#### PROBLEM DESCRIPTION:
Across these entries, report how many lines include the string "staking", with nothing but the number.

[Stored data entries]

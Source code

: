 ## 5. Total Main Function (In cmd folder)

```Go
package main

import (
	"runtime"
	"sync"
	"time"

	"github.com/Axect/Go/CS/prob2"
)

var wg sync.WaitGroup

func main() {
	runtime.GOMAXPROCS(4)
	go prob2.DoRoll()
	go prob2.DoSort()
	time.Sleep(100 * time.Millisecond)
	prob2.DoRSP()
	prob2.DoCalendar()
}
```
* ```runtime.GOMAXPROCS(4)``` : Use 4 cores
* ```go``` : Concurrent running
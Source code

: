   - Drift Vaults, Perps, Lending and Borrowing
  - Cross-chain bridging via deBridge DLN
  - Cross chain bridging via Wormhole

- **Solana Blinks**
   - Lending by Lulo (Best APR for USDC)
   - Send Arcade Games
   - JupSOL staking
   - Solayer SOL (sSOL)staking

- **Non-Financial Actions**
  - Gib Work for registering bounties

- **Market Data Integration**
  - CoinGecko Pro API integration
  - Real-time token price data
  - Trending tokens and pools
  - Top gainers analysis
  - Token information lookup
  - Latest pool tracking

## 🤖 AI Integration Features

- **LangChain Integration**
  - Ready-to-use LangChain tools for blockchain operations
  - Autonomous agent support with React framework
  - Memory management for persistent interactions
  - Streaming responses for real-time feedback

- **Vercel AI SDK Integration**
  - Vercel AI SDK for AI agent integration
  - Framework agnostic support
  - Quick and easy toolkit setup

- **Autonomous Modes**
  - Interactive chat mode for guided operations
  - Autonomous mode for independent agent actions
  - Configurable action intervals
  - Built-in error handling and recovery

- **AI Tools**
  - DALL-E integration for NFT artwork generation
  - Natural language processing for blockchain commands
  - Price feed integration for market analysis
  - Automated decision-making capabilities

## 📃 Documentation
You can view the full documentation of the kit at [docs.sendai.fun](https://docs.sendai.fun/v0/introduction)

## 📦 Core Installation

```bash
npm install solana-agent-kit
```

#### ANSWER:
2